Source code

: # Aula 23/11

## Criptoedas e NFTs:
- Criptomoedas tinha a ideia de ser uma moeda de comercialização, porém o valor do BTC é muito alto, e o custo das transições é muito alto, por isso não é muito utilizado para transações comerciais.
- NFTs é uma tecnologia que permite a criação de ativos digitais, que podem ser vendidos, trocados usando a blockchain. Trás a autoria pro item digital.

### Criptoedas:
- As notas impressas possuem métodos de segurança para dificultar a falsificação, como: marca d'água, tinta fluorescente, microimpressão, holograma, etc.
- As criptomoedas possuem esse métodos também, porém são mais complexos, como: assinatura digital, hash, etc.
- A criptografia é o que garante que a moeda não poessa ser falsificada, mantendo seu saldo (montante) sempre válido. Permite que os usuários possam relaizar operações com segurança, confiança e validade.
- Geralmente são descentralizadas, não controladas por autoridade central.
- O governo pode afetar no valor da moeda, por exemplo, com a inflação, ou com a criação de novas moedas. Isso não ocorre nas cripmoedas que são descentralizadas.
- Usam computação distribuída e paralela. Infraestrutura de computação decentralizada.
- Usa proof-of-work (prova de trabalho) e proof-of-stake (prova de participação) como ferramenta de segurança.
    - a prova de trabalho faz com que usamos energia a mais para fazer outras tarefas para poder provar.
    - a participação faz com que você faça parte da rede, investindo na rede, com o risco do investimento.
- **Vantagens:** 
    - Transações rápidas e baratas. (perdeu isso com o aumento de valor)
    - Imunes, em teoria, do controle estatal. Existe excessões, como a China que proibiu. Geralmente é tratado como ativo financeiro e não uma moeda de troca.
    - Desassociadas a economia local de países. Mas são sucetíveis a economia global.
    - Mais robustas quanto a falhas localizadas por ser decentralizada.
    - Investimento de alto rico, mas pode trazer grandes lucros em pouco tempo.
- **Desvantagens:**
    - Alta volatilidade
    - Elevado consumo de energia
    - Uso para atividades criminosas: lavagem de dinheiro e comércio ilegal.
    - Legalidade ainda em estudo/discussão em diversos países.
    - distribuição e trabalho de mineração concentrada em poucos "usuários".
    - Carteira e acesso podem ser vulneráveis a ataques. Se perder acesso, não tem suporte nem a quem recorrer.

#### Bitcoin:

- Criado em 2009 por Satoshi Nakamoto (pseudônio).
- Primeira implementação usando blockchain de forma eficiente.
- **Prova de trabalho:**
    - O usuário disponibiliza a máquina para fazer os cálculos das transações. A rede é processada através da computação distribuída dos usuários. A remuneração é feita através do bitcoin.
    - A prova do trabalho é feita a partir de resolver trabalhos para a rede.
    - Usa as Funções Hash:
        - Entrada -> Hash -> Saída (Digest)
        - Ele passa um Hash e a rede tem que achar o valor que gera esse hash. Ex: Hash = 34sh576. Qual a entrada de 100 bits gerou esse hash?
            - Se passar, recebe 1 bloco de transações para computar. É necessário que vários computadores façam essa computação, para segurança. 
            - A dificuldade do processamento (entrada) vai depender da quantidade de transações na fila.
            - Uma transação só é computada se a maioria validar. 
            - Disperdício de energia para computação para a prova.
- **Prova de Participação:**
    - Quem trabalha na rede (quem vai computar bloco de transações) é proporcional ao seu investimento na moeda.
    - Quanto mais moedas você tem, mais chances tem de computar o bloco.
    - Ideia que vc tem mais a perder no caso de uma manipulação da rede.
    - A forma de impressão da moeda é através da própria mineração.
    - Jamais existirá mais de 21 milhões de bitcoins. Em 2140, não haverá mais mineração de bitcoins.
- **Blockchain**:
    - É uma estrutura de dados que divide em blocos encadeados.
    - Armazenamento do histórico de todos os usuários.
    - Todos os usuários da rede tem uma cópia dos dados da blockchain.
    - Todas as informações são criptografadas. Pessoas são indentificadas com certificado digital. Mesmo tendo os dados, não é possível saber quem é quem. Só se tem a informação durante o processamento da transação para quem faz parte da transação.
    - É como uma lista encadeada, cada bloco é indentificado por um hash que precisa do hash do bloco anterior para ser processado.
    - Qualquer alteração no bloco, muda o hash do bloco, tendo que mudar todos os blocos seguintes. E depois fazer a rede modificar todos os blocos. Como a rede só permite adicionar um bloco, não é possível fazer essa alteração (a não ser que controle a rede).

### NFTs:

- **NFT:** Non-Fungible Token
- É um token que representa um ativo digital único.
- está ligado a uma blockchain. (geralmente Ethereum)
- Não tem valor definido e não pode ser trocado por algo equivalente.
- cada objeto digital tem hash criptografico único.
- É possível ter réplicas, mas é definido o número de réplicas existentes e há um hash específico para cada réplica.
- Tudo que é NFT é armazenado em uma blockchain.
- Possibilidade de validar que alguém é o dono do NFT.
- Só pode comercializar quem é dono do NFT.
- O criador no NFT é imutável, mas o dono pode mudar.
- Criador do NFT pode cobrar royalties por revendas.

########################################

■ Problem requirements ■
Copy, with no alteration, the line that contains "- Possibilidade de" and each remaining line of the listing above.

■ Problem solution ■
- Possibilidade de validar que alguém é o dono do NFT.
- Só pode comercializar quem é dono do NFT.
- O criador no NFT é imutável, mas o dono pode mudar.
- Criador do NFT pode cobrar royalties por revendas.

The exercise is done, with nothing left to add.